Error: "Content Policy Violation (400)"

Cause: Prompt triggers Gemini safety filters Solution:

Display clear user guidance on acceptable content
Do not retry the same prompt automatically
Log violations for monitoring without storing prompt content

Error: "Network Timeout or Generation Failure"

Cause: Generation exceeding timeout or transient network issue Solution:

Implement retry with exponential backoff (max 3 attempts)
Show progress indicator during the 5-30s generation window
Fall back to cached/placeholder image if all retries fail

Anti-Patterns

Anti-Pattern 1: Inventing Model Names

What it looks like: Using

gemini-2.5-flash-preview-05-20

gemini-2.5-pro-image

for generation Why wrong: These model strings do not support image generation. Date suffixes belong to text models, and 2.5 Pro has no image output capability. Do instead: Use exactly

gemini-2.5-flash-image

gemini-3-pro-image-preview

. No variations.

Anti-Pattern 2: Exposing API Keys Client-Side

What it looks like: Calling Gemini directly from React components or embedding keys in client bundles Why wrong: Credentials are visible in browser DevTools, enabling abuse and billing attacks. Do instead: Route all API calls through server actions or API routes. Store keys in environment variables accessed only server-side.
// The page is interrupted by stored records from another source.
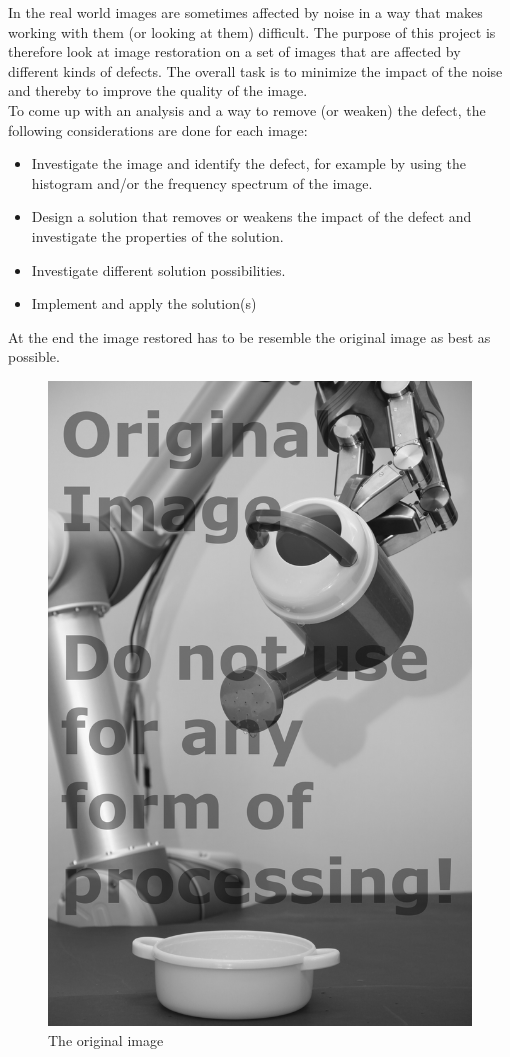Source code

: In the real world images are sometimes affected by noise in a way that makes working with them (or looking at them) difficult. The purpose of this project is therefore look at image restoration on a set of images that are affected by different kinds of defects. The overall task is to minimize the impact of the noise and thereby to improve the quality of the image.\\[0.2cm]
To come up with an analysis and a way to remove (or weaken) the defect, the following considerations are done for each image: 
\begin{itemize}\itemsep-3pt
\item Investigate the image and identify the defect, for example by using the histogram and/or the frequency spectrum of the image.
\item Design a solution that removes or weakens the impact of the defect and investigate the properties of the solution. 
\item Investigate different solution possibilities.
\item Implement and apply the solution(s)
\end{itemize}

At the end the image restored has to be resemble the original image as best as possible. 

\begin{figure}[H]
\centering
        \includegraphics[scale= 0.15]{org.png}
        \caption{The original image}
        \label{fig:orignal}
\end{figure}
Anti-Pattern 3: Storing Base64 in Database

What it looks like: Saving raw base64 image data directly to PostgreSQL or MongoDB Why wrong: Bloats database size, increases query latency, and makes backups expensive. Do instead: Upload to object storage (Vercel Blob, S3, R2) immediately after generation. Persist only the URL.

Anti-Pattern 4: Ignoring Multi-Turn Context

What it looks like: Treating every generation as a fresh request with no conversation history Why wrong: Discards Nano Banana's strongest feature -- conversational editing and iterative refinement. Do instead: Track generation history as chat messages. Use

useChat

to enable natural language editing of previous results.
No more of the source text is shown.